Thursday, August 23, 2007 | posted by Global Playground News |
This past spring, three fifteen year-old students at the Shore Country Day School in Beverly, MA responded to a challenging project in their globalization class by adopting Global Playground as their semester-long cause. Their challenge was to find a nonprofit whose cause they identified with and then go to bat for the nonprofit by raising funds and awareness within their school and neighborhoods. With incredible enthusiasm and excitement, the students became such advocates and fundraisers for Global Playground that their globalization teacher, Tung Trinh, knighted them the "Trio of Awesome."

Trinh, who teaches seventh and ninth grade at the Shore School, learned of Global Playground from his friend and Advisory Committee member, Ashley Clevenger. He highlighted Global Playground's mission and project in Uganda in the introduction to a semester-long project entitled "Your World." The Trio of Awesome was intrigued right away with Global Playground and with helping their peers in Uganda. "I think that taking a second to realize that many kids their age around the world don't have access to any type of education really made them want to help.
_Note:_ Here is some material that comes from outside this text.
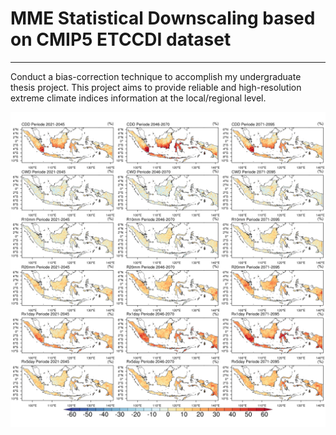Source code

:# MME Statistical Downscaling based on CMIP5 ETCCDI dataset
-----------------------------------------------------------

Conduct a bias-correction technique to accomplish my undergraduate thesis project. This project aims to provide reliable and high-resolution extreme climate indices information at the local/regional level.


![relative_obs_final_plot_allperiod__indices](https://github.com/JassLyn1001/MMEDownscaling/blob/f620851cc23125656578a900ee908c69dbb93d4a/relative_obs_final_plot_allperiod__indices.png)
They loved the idea of helping to give other kids a chance to learn and to experience what they have loved: learning in a school," Trinh said.

Upon learning of Global Playground, the Trio of Awesome became passionately involved. They immediately contacted and spoke with members of Global Playground's Board and Advisory Committee to learn more about Global Playground's project in Uganda. The Trio of Awesome then spoke in front of their school's entire student body of 200 students to raise awareness about Global Playground's mission. The boys also raised $350 by selling Global Playground t-shirts in their neighborhoods and to their classmates.

The Trio of Awesome truly serves as an inspiration to their community and so inspired others that Global Playground has received an anonymous donation matching the boys' fundraising efforts. "What you think and what you say is important in making change, but it is those who walk the walk and take action who accomplish change. These three gentlemen talked, and then they walked. I hope that their walk was one that inspires others to take some small steps, make the walk themselves, and help," Trinh said.